With Adel Imam on set of Adly Allam's Ghosts (1)
With Adel Imam on set of Adly Allam's Ghosts


Una’s next career move came with the great star Adel Imam in his Ramadan series Naguy Attalah’s Squad (2012). “In the episodes, I played a cabaret artist who became the girlfriend of Mohamed Imam’s character, but we soon discover she is an undercover agent,” she explains. “I only knew some words in Arabic like yalla, shukran and maa elsalama, so I had a dialogue coach who translated the dialogue for me into English and helped me with the Arabic pronunciation.” Flash forward to Ramadan 2017, Una reunited again with Imam in Adly Allam’s Ghosts, where she played one of the ghosts appearing to Imam’s title character. “Although my Arabic has improved, this time, my role was a silent one where I appear as a speechless ghost,” she says with a laugh.

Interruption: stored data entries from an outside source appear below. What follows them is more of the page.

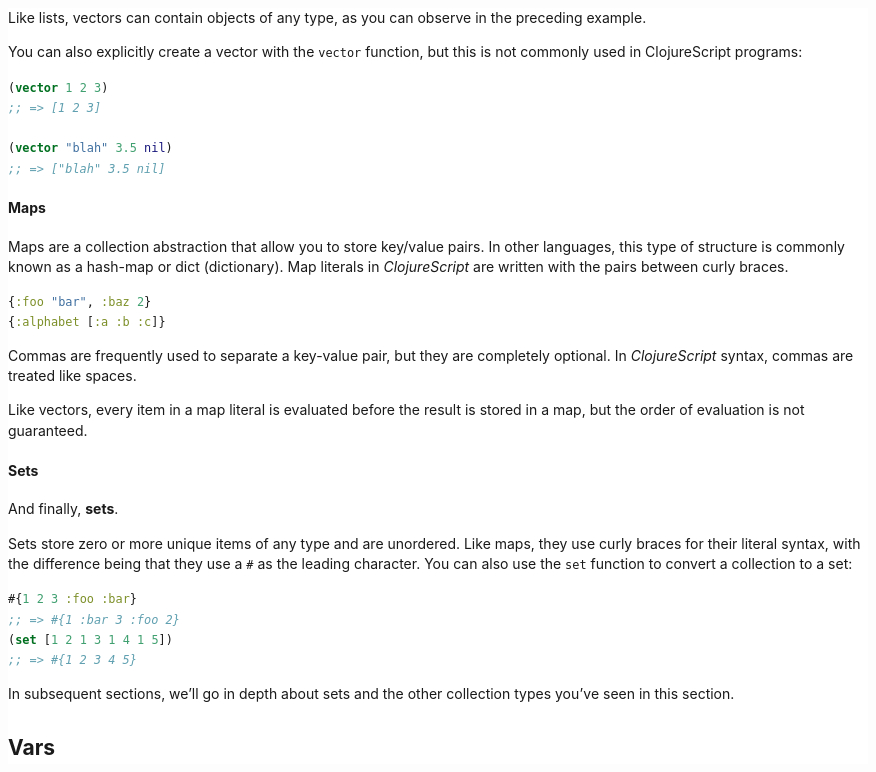 Like lists, vectors can contain objects of any type, as you can observe
in the preceding example.

You can also explicitly create a vector with the `vector` function, but
this is not commonly used in ClojureScript programs:

``` clojure
(vector 1 2 3)
;; => [1 2 3]

(vector "blah" 3.5 nil)
;; => ["blah" 3.5 nil]
```

#### Maps

Maps are a collection abstraction that allow you to store key/value
pairs. In other languages, this type of structure is commonly known as a
hash-map or dict (dictionary). Map literals in *ClojureScript* are
written with the pairs between curly braces.

``` clojure
{:foo "bar", :baz 2}
{:alphabet [:a :b :c]}
```

<div class="note">

Commas are frequently used to separate a key-value pair, but they are
completely optional. In *ClojureScript* syntax, commas are treated like
spaces.

</div>

Like vectors, every item in a map literal is evaluated before the result
is stored in a map, but the order of evaluation is not guaranteed.

#### Sets

And finally, **sets**.

Sets store zero or more unique items of any type and are unordered. Like
maps, they use curly braces for their literal syntax, with the
difference being that they use a `#` as the leading character. You can
also use the `set` function to convert a collection to a set:

``` clojure
#{1 2 3 :foo :bar}
;; => #{1 :bar 3 :foo 2}
(set [1 2 1 3 1 4 1 5])
;; => #{1 2 3 4 5}
```

In subsequent sections, we’ll go in depth about sets and the other
collection types you’ve seen in this section.

## Vars
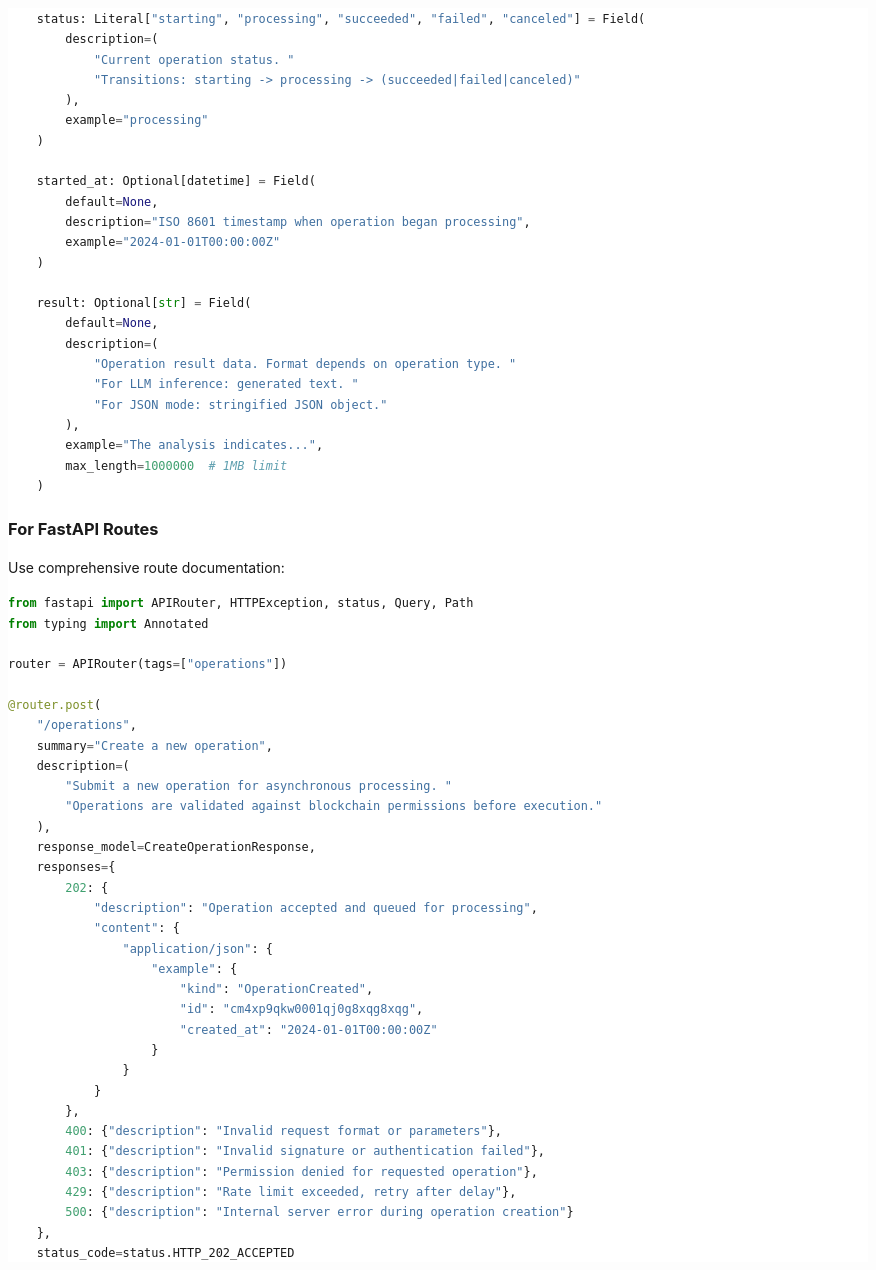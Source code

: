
 ```python
    status: Literal["starting", "processing", "succeeded", "failed", "canceled"] = Field(
        description=(
            "Current operation status. "
            "Transitions: starting -> processing -> (succeeded|failed|canceled)"
        ),
        example="processing"
    )
    
    started_at: Optional[datetime] = Field(
        default=None,
        description="ISO 8601 timestamp when operation began processing",
        example="2024-01-01T00:00:00Z"
    )
    
    result: Optional[str] = Field(
        default=None,
        description=(
            "Operation result data. Format depends on operation type. "
            "For LLM inference: generated text. "
            "For JSON mode: stringified JSON object."
        ),
        example="The analysis indicates...",
        max_length=1000000  # 1MB limit
    )
```

### **For FastAPI Routes**

Use comprehensive route documentation:

```python
from fastapi import APIRouter, HTTPException, status, Query, Path
from typing import Annotated

router = APIRouter(tags=["operations"])

@router.post(
    "/operations",
    summary="Create a new operation",
    description=(
        "Submit a new operation for asynchronous processing. "
        "Operations are validated against blockchain permissions before execution."
    ),
    response_model=CreateOperationResponse,
    responses={
        202: {
            "description": "Operation accepted and queued for processing",
            "content": {
                "application/json": {
                    "example": {
                        "kind": "OperationCreated",
                        "id": "cm4xp9qkw0001qj0g8xqg8xqg",
                        "created_at": "2024-01-01T00:00:00Z"
                    }
                }
            }
        },
        400: {"description": "Invalid request format or parameters"},
        401: {"description": "Invalid signature or authentication failed"},
        403: {"description": "Permission denied for requested operation"},
        429: {"description": "Rate limit exceeded, retry after delay"},
        500: {"description": "Internal server error during operation creation"}
    },
    status_code=status.HTTP_202_ACCEPTED
```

In 2017, Una landed her first starring role in the narrative short film Oil: The Three Appearances, directed by Fady Gamal Atallah. The film revolves around an artist who encounters a mysterious girl three times during his life: The first when he was a little boy as she guides him to discover his talent in painting, the second when he became an adult as she inspires him to achieve his masterpiece. Finally, she tells him goodbye when he becomes an old man. “I play the muse to this painter,” explains Una, who will soon start promoting the short movie at film festivals I am enthusiastic to attend film festivals like El Gouna’s because it’s where I met many Egyptian and international stars,” she adds.

Una’s upcoming project is a collective series of film projects where the cast and crew are all women from Egypt and other countries. “The project is led by Egyptian independent filmmaker Ghada Ali, who is seeking new means to tell stories from different perspectives,” explains Una, who joined the project without hesitation. “Our first step was to meet many filmmakers and producers during the first edition of El Gouna Film Festival last September to seek ways of kickstarting our first feature film entitled In Another Place,” she adds.

Since her arrival Una has been taking in both Egyptian and Arab culture as background research to her roles. “I think I have developed a personal thermometer to know who is serious and who is not among many people I meet on a daily basis. You must have it, if you want to continue working in the entertainment business.”